Re: tweaking NTUP_PER_BUCKET

From: "Tomas Vondra" <tv(at)fuzzy(dot)cz>
To: "Heikki Linnakangas" <hlinnakangas(at)vmware(dot)com>
Cc: "Tomas Vondra" <tv(at)fuzzy(dot)cz>, pgsql-hackers(at)postgresql(dot)org
Subject: Re: tweaking NTUP_PER_BUCKET
Date: 2014-08-20 13:20:03
Message-ID: 5d2f6f19e188b27fe460a11762270ae7.squirrel@sq.gransy.com
Views: Raw Message | Whole Thread | Download mbox | Resend email
Thread:
Lists: pgsql-hackers

On 20 Srpen 2014, 14:05, Heikki Linnakangas wrote:
> On 07/20/2014 07:17 PM, Tomas Vondra wrote:
>> On 19.7.2014 20:24, Tomas Vondra wrote:
>>> On 13.7.2014 21:32, Tomas Vondra wrote:
>>>> The current patch only implemnents this for tuples in the main
>>>> hash table, not for skew buckets. I plan to do that, but it will
>>>> require separate chunks for each skew bucket (so we can remove it
>>>> without messing with all of them). The chunks for skew buckets
>>>> should be smaller (I'm thinking about ~4kB), because there'll be
>>>> more of them, but OTOH those buckets are for frequent values so the
>>>> chunks should not remain empty.
>>>
>>> I've looked into extending the dense allocation to the skew buckets,
>>> and I think we shouldn't do that. I got about 50% of the changes and
>>> then just threw it out because it turned out quite pointless.
>>>
>>> The amount of memory for skew buckets is limited to 2% of work mem,
>>> so even with 100% overhead it'll use ~4% of work mem. So there's
>>> pretty much nothing to gain here. So the additional complexity
>>> introduced by the dense allocation seems pretty pointless.
>>>
>>> I'm not entirely happy with the code allocating some memory densely
>>> and some using traditional palloc, but it certainly seems cleaner
>>> than the code I had.
>>>
>>> So I think the patch is mostly OK as is.
>>
>> Attached is v4 of the patch, mostly with minor improvements and cleanups
>> (removed MemoryContextStats, code related to skew buckets).
>
> Can you remind me what kind of queries this is supposed to help with?
> Could you do some performance testing to demonstrate the effect? And
> also a worst-case scenario.

The dense allocation? That was not really directed at any specific
queries, it was about lowering hashjoin memory requirements in general.

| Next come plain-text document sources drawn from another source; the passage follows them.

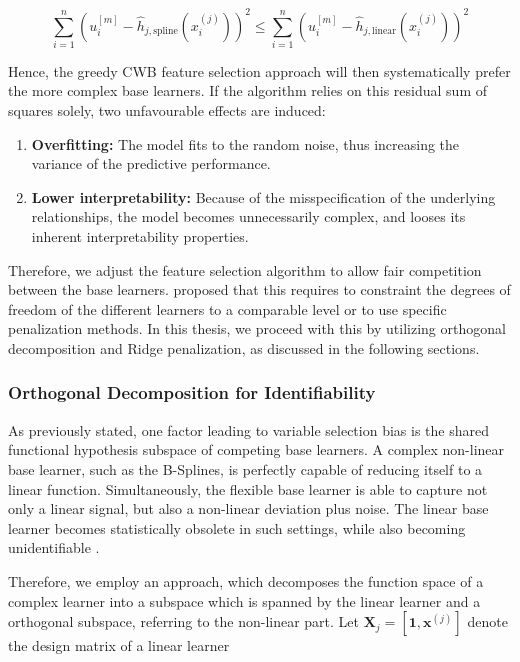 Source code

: \documentclass[fontsize=12 pt]{scrartcl}
\begin{document}
\begin{equation}
    \sum_{i=1}^n \left( u_i^{[m]} - \hat{h}_{j, \text{spline}}(x_i^{(j)}) \right)^2 \leq \sum_{i=1}^n \left( u_i^{[m]} - \hat{h}_{j, \text{linear}}(x_i^{(j)}) \right)^2
\end{equation}

Hence, the greedy CWB feature selection approach will then systematically prefer the more complex base learners. If the algorithm relies on this residual sum of squares solely, two unfavourable effects are induced:

\begin{enumerate}
    \item \textbf{Overfitting:} The model fits to the random noise, thus increasing the variance of the predictive performance. 
    \item \textbf{Lower interpretability:} Because of the misspecification of the underlying relationships, the model becomes unnecessarily complex, and looses its inherent interpretability properties.
\end{enumerate}

Therefore, we adjust the feature selection algorithm to allow fair competition between the base learners. \citet{hofner2011selection} proposed that this requires to constraint the degrees of freedom of the different learners to a comparable level or to use specific penalization methods. In this thesis, we proceed with this by utilizing orthogonal decomposition and Ridge penalization, as discussed in the following sections.

\subsubsection{Orthogonal Decomposition for Identifiability}
\label{sec:orth_decomp}

As previously stated, one factor leading to variable selection bias is the shared functional hypothesis subspace of competing base learners. A complex non-linear base learner, such as the B-Splines, is perfectly capable of reducing itself to a linear function. Simultaneously, the flexible base learner is able to capture not only a linear signal, but also a non-linear deviation plus noise. The linear base learner becomes statistically obsolete in such settings, while also becoming unidentifiable \citep{hofner2011selection}.

Therefore, we employ an approach, which decomposes the function space of a complex learner into a subspace which is spanned by the linear learner and a orthogonal subspace, referring to the non-linear part. Let $\mathbf{X}_j = [\mathbf{1}, \mathbf{x}^{(j)}]$ denote the design matrix of a linear learner
\end{document}
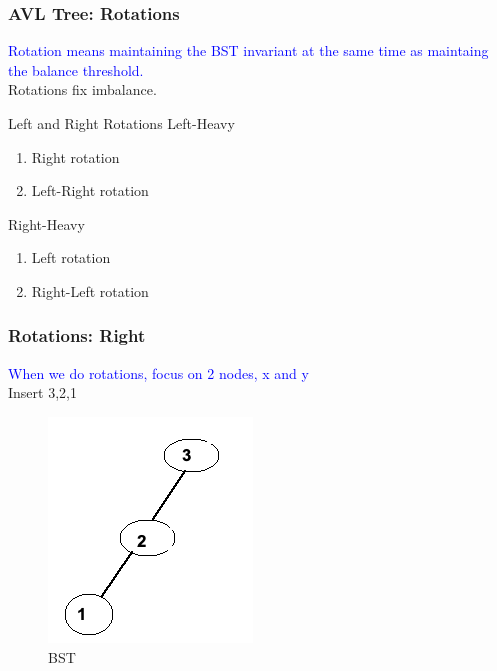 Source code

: \documentclass[11pt]{beamer}
\begin{document}
    \begin{frame}
    	\frametitle{AVL Tree: Rotations}
    	\textcolor{blue}{Rotation means maintaining the BST invariant at the same time as maintaing the balance threshold.}\\
    	Rotations fix imbalance.\\
    	\begin{block}{Left and Right Rotations}
    		\alert{Left-Heavy}
    		\begin{enumerate}
    			\item Right rotation
    			\item Left-Right rotation
    		\end{enumerate}
    		\alert{Right-Heavy}
    		\begin{enumerate}
    			\item Left rotation
    			\item Right-Left rotation
    		\end{enumerate}
    	\end{block}
    \end{frame}	

     \begin{frame}
    	\frametitle{Rotations: Right}
    	\textcolor{blue}{When we do rotations, focus on 2 nodes, x and y}\\
    	\alert{Insert 3,2,1}
        \begin{figure}
        	\centering
        	\includegraphics[width=0.5\linewidth]{"Screenshot 2020-11-24 at 10.21.20 AM"}
        	\caption{BST}
        	\label{fig:screenshot-2020-11-24-at-10}
        \end{figure}
        
    \end{frame}	
\end{document}
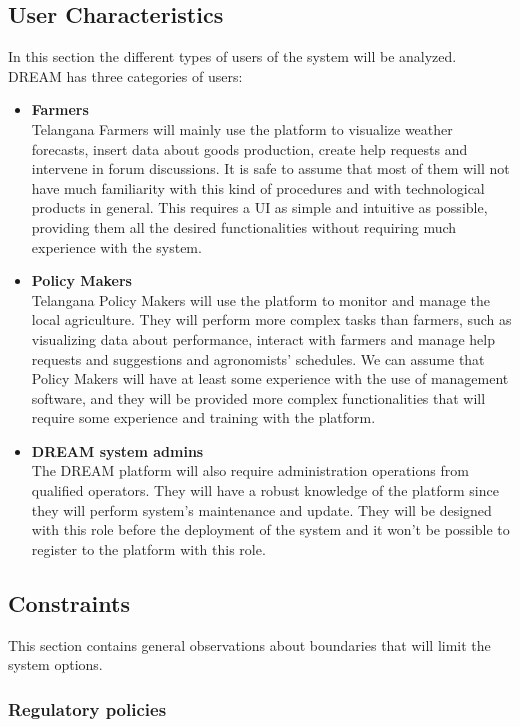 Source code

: \documentclass[10pt]{article}
\begin{document}
\subsection{User Characteristics}
In this section the different types of users of the system will be analyzed. DREAM has three categories of users:
\begin{itemize}
    \item \textbf{Farmers}\\
    Telangana Farmers will mainly use the platform to visualize weather forecasts, insert data about goods production, create help requests and intervene
    in forum discussions. It is safe to assume that most of them will not have much familiarity with this kind of procedures and with
    technological products in general. This requires a UI as simple and intuitive as possible, providing them all the desired functionalities
    without requiring much experience with the system. 
    \item \textbf{Policy Makers}\\
    Telangana Policy Makers will use the platform to monitor and manage the local agriculture. They will perform more complex tasks than farmers, such as 
    visualizing data about performance, interact with farmers and manage help requests and suggestions and agronomists' schedules. We can assume that Policy
    Makers will have at least some experience with the use of management software, and they will be provided more complex functionalities that will require 
    some experience and training with the platform.
    \item \textbf{DREAM system admins}\\
    The DREAM platform will also require administration operations from qualified operators. They will have a robust knowledge of the platform since they will 
    perform system's maintenance and update. They will be designed with this role before the deployment of the system and it won't be possible to register to the 
    platform with this role. 
\end{itemize} 
\subsection{Constraints}
This section contains general observations about boundaries that will limit the system options.
\subsubsection{Regulatory policies}
\end{document}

First to make it more correct with respect to work_mem (hashjoin does not
account for the palloc overhead, so the actual memory consumption might be
much higher than work_mem).

Second to compensate for the memory for more buckets due to
NTUP_PER_BUCKET, which is tweaked in the 'hashjoin dynamic nbuckets'
patch.

There are some numbers / more detailed analysis in
http://www.postgresql.org/message-id/a17d6217fe0c9e459cb45cb764ad727c.squirrel@sq.gransy.com

>
> At a quick glance, I think you're missing a fairly obvious trick in
> ExecHashIncreaseNumBatches: if a chunk contains only a single tuple, you
> can avoid copying it to a new chunk and just link the old chunk to the
> new list instead. Not sure if ExecHashIncreaseNumBatches is called often
> enough for that to be noticeable, but at least it should help in extreme
> cases where you push around huge > 100MB tuples.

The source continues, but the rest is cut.